神戸のラジオ局、ラジオ関西で、番組の“心臓部”ともいえる生放送スタジオが29年ぶりにリニューアルされました。
震災を経験し、変化するラジオの役割に応えてきた港町のラジオ局。次の時代に向けた歩みを進めるなか、そのベースとなる新たなスタジオへのこだわりについて、現場を支える技術スタッフに話を聞きました。
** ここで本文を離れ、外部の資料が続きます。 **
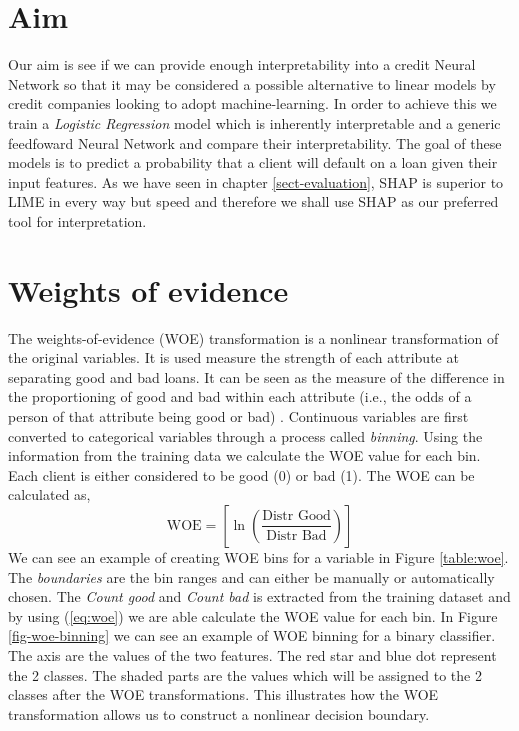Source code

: \section{Aim}
 Our aim is see if we can provide enough interpretability into a credit Neural Network so that it may be considered a possible alternative to linear models by credit companies looking to adopt machine-learning. In order to achieve this we train a \emph{Logistic Regression} model which is inherently interpretable and a generic feedfoward Neural Network and compare their interpretability. The goal of these models is to predict a probability that a client will default on a loan given their input features. As we have seen in chapter \ref{sect-evaluation}, SHAP is superior to LIME in every way but speed and therefore we shall use SHAP as our preferred tool for interpretation.
 
\section{Weights of evidence}
 The weights-of-evidence (WOE) transformation \cite{Siddiqi2005CreditRS} is a nonlinear transformation of the original variables. It is used measure the strength of each attribute at separating good and bad loans. It can be seen as the measure of the difference in the proportioning of good and bad within each attribute (i.e., the odds of a person of that attribute being good or bad) \cite{Siddiqi2005CreditRS}.  Continuous variables are first converted to categorical variables through a process called \emph{binning}. Using the information from the training data we calculate the WOE value for each bin. Each client is either considered to be good (0) or bad (1).
 The WOE can be calculated as,
  \begin{equation}
     \mbox{WOE} = \left[ \ln{\left(\frac{\mbox{Distr Good}}{\mbox{Distr Bad}}\right)} \right] 
     \label{eq:woe}
 \end{equation}
We can see an example of creating WOE bins for a variable  in Figure \ref{table:woe}. The \emph{boundaries} are the bin ranges and can either be manually or automatically chosen. The \emph{Count good} and \emph{Count bad} is extracted from the training dataset and by using (\ref{eq:woe}) we are able calculate the WOE value for each bin. In Figure \ref{fig-woe-binning} we can see an example of WOE binning for a binary classifier. The axis are the values of the two features. The red star and blue dot represent the 2 classes. The shaded parts are the values which will be assigned to the 2 classes after the WOE transformations. This illustrates how the WOE transformation allows us to construct a nonlinear decision boundary.

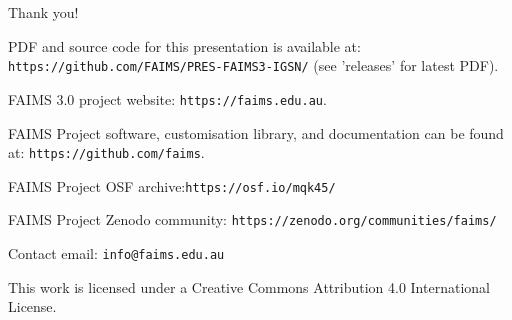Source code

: 
\begin{frame}{Thank you!}

    PDF and source code for this presentation is available at: 
    \texttt{https://github.com/FAIMS/PRES-FAIMS3-IGSN/} (see 'releases' for latest PDF).
    
    \medskip
    
    FAIMS 3.0 project website: \texttt{https://faims.edu.au}.
    
    \medskip
    
    FAIMS Project software, customisation library, and documentation can be found at:
    \texttt{https://github.com/faims}.
    
    \medskip
    
    FAIMS Project OSF archive:\texttt{https://osf.io/mqk45/}
    
    \medskip
    
    FAIMS Project Zenodo community: \texttt{https://zenodo.org/communities/faims/}
    
    \medskip
    Contact email: \texttt{info@faims.edu.au}
    
    \vfill
    
    This work is licensed under a Creative Commons Attribution 4.0 International License.

\end{frame}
新スタジオは6月30日(月)から本格運用を開始。設備の一新に加え、音響面やスタジオの動線にも細かな工夫が施されています。
ラジオ関西は1995年の阪神・淡路大震災で、当時使用していた神戸市須磨区の社屋が倒壊。その後、プレハブの仮設社屋を経て、1996年8月に現在の神戸情報文化ビル(7階)に移転しました。震災から30年となる節目の年、これまでの「701スタジオ」に代わり、局内で最も広い「702スタジオ」を生放送のメインスタジオとして新たに整備しました。
これまではアナログの調整卓を使っていましたが、今回の改修でデジタル機材へと刷新。現場で活躍するミキサーやディレクターの意見も取り入れながら、限られた予算と期間の中でスタジオの設計が進められました。

なかでも、オーディオコンソールやスピーカーといった音響機材には強いこだわりも。複数社の製品を実際に試したり、他局の導入事例も参考にしたりしながら選定したといいます。
一方で、一部の機材は継続使用。世界的音響ブランド「Neve(ニーブ)」のカスタムトランスは、音楽的な倍音やアナログならではの暖かみのある特徴で知られていて、今後も引き続きオンエアの核を担います。

スタジオ空間そのものの設計にも、使い勝手の工夫が。従来の701スタジオはコンパクトさが魅力でしたが、新スタジオでは「視界を遮らない設計」や「ディレクターと出演者がアイコンタクトを取りやすい配置」など、広さを活かした調整が行われました。放送を重ねる中で見えてくる改善点についても、今後柔軟に対応していく方針です。また、動画配信などにも対応できるような設備も整えられています。